What to produce
Bring together all lines from the listing below that contain the string "können".

-*-

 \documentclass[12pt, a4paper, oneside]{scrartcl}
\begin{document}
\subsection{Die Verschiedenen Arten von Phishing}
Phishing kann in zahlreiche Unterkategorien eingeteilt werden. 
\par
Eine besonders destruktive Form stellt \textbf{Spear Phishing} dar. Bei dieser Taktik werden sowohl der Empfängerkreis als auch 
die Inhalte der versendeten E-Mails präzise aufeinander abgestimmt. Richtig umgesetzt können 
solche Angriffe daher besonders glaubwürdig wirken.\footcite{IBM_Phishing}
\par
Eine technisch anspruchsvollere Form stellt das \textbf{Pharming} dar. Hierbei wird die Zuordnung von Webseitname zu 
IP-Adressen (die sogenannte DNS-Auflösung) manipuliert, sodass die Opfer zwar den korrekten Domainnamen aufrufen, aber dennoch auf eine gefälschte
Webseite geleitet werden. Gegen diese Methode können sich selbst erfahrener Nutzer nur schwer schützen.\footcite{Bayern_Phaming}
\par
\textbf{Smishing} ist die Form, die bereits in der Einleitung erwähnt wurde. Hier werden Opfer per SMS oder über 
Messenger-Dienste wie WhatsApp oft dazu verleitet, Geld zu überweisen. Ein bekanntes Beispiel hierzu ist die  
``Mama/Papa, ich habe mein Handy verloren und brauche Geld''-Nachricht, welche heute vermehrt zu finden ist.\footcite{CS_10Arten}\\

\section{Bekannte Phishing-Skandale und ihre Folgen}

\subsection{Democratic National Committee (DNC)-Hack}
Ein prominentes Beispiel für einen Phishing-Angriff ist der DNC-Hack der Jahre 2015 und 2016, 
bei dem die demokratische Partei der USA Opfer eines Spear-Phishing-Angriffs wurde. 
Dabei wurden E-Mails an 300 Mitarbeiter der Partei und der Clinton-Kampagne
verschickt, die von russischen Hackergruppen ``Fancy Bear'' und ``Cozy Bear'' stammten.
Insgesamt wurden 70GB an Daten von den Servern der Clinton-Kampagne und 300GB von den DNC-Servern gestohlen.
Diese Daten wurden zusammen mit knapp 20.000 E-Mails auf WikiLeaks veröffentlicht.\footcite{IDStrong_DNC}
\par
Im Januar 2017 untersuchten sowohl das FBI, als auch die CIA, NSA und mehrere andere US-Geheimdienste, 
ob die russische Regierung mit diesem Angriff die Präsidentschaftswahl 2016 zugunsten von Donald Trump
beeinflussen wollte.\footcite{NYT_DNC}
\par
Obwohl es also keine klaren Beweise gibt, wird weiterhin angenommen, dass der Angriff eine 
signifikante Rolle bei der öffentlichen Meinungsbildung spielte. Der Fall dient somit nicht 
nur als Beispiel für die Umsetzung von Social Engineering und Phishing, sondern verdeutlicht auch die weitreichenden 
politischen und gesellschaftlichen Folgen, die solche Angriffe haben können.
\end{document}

-*-

Answer for the task
die Inhalte der versendeten E-Mails präzise aufeinander abgestimmt. Richtig umgesetzt können 
Webseite geleitet werden. Gegen diese Methode können sich selbst erfahrener Nutzer nur schwer schützen.\footcite{Bayern_Phaming}
politischen und gesellschaftlichen Folgen, die solche Angriffe haben können.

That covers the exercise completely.